Emilia Pérez: ópera alegadamente absurdista de Jacques Audiard replica estereótipos e colonialismos que disse rejeitar à representação das latinidades mexicanas e das transgeneridades
Título: Emilia Pérez
Países de origem: França e México (2024)
Duração: 132 minutos
Gênero: musical; thriller
Direção e roteiro: Jacques Audiard
Obra original: Jacques Audiard
História: Boris Razon (2018)
Produção: Jacques Audiard, Pascal Caucheteux, Valérie Schermann e Anthony Vaccarello
Fotografia: Paul Guilhaume
Montagem: Juliette Welfling
Música: Camille e Clément Ducol
Direção de arte: Emmanuelle Duplay
Figurino: Virginie Montel
Distribuição (Brasil): Paris Filmes
Elenco: Karla Sofía Gascón, Zoë Saldaña, Selena Gomez, Adriana Paz, Édgar Ramírez
A confluência de distintos gêneros poderia ser interessante exercício estilístico em Emilia Pérez (2024) (Paris Filmes, 2025), caso o roteiro do longa dirigido por Jacques Audiard não falhasse na abordagem de todos os temas suscitados em tela — a saber, feminicídio, transgeneridade, afetividade sáfica, narcotráfico, corrupção político-institucional e desaparecimentos — . A reconhecer-se ou não controverso o exame de dramas societários pela proposta observada, as canções do musical só estão bem-inseridas à narrativa, porque suprem a ausência de tratamento temático-argumentativo complexificador, a despeito das rimas de inspiração questionável. Tamanha profusão conteudística faz da absurda sequência de eventos desvelada ode à criatividade superficial do uso de iluminação e de fotografia cujo retrato urbano estereotipifica visão além-trágica do país latino-americano decaído à própria vileza.

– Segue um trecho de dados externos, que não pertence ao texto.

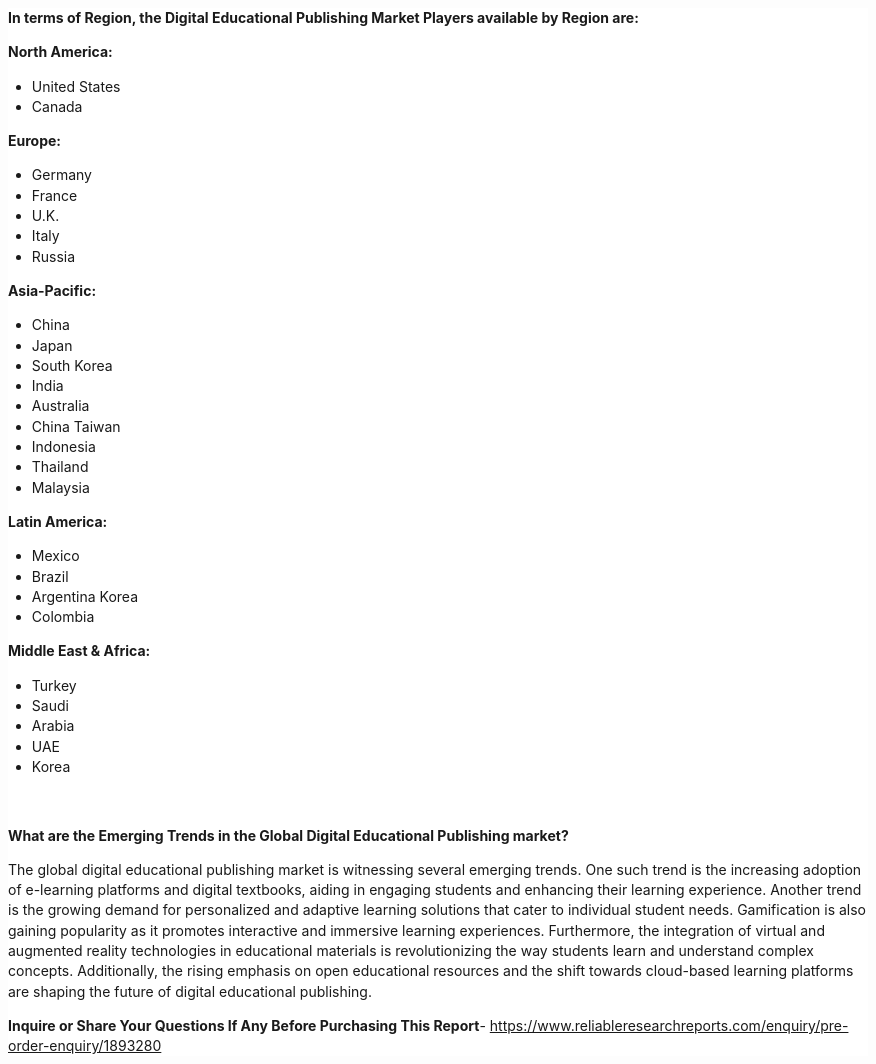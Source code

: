 <p><strong>In terms of Region, the Digital Educational Publishing Market Players available by Region are:</strong></p>
<p>
    <p> <strong> North America: </strong>
        <ul>
            <li>United States</li>
            <li>Canada</li>
        </ul>
        </p> 
    <p> <strong> Europe: </strong>
        <ul>
            <li>Germany</li>
            <li>France</li>
            <li>U.K.</li>
            <li>Italy</li>
            <li>Russia</li>
        </ul>
        </p> 
    <p> <strong> Asia-Pacific: </strong>
        <ul>
            <li>China</li>
            <li>Japan</li>
            <li>South Korea</li>
            <li>India</li>
            <li>Australia</li>
            <li>China Taiwan</li>
            <li>Indonesia</li>
            <li>Thailand</li>
            <li>Malaysia</li>
        </ul>
        </p> 
    <p> <strong> Latin America: </strong>
        <ul>
            <li>Mexico</li>
            <li>Brazil</li>
            <li>Argentina Korea</li>
            <li>Colombia</li>
        </ul>
        </p> 
    <p> <strong> Middle East & Africa: </strong>
        <ul>
            <li>Turkey</li>
            <li>Saudi</li>
            <li>Arabia</li>
            <li>UAE</li>
            <li>Korea</li>
        </ul>
    </p>
    </p>
<p>&nbsp;</p>
<p><strong>What are the Emerging Trends in the Global Digital Educational Publishing market?</strong></p>
<p><p>The global digital educational publishing market is witnessing several emerging trends. One such trend is the increasing adoption of e-learning platforms and digital textbooks, aiding in engaging students and enhancing their learning experience. Another trend is the growing demand for personalized and adaptive learning solutions that cater to individual student needs. Gamification is also gaining popularity as it promotes interactive and immersive learning experiences. Furthermore, the integration of virtual and augmented reality technologies in educational materials is revolutionizing the way students learn and understand complex concepts. Additionally, the rising emphasis on open educational resources and the shift towards cloud-based learning platforms are shaping the future of digital educational publishing.</p></p>
<p><strong>Inquire or Share Your Questions If Any Before Purchasing This Report</strong>- <a href="https://www.reliableresearchreports.com/enquiry/pre-order-enquiry/1893280">https://www.reliableresearchreports.com/enquiry/pre-order-enquiry/1893280</a></p>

Quanto a Manitas Del Monte/Emilia Pérez (Karla Sofía Gascón), a seleção vocabular adotada já nos tópicos frasais antecipa em si reflexões todavia não exteriores ao filme. Se a retórica confessional daquele narcotraficante sobre a sua disforia empatiza o público à protagonista, como operada e mesmo verbalizada, a assunção da nova identidade mais parece vincular-se ao triunfo na disputa por poder do que ao sincero desejo por exprimir-se de forma autodefinida. Neste sentido instrumentalizável, a legítima ruptura com o passado doloroso constrói à personagem arco redentor, pois afugenta a responsabilização jurídica por conduta pregressa, e justifica à sobrevivência a performance social violenta das masculinidades mexicanas. Observadas as idiossincrasias de cada trajetória e observado o respeito a escolhas plurais, o comentário do médico Wasserman (Mark Ivanir) permanece válido: a afirmação de gênero não deveria ter leitura somente atribuível a processo medicalizador/genitalizador dos corpos, embora recurso contextual seja/possa ser à segurança e à integridade físicas de pessoas transgênero.
Decerto não objetivadas, por outro lado, as intermitentes referências ao gênero morto (meio ele, meio ela) não correspondem à subjetividade (no direito à raiva) ou mencionam a socialização masculinista enquanto construto, mas quase funcionam para desestabilizar a mulheridade de Pérez, em especial, quando reage agressivamente à decisão de Jessi (Selena Gomez) e é imolada em consequência ao descontrole — estabelecido à diegese, o destino de homens mexicanos é único e não se distingue —. Causa algum espanto o desprezo à representação de tipos humanos entre os aspectos formais de uma obra fílmica e às possíveis apropriações de estereótipos replicados por grupos antitrans ou supremacistas. Passada a tempestade dos últimos acontecimentos, espero sabermos retornar a espaço comum de diálogo.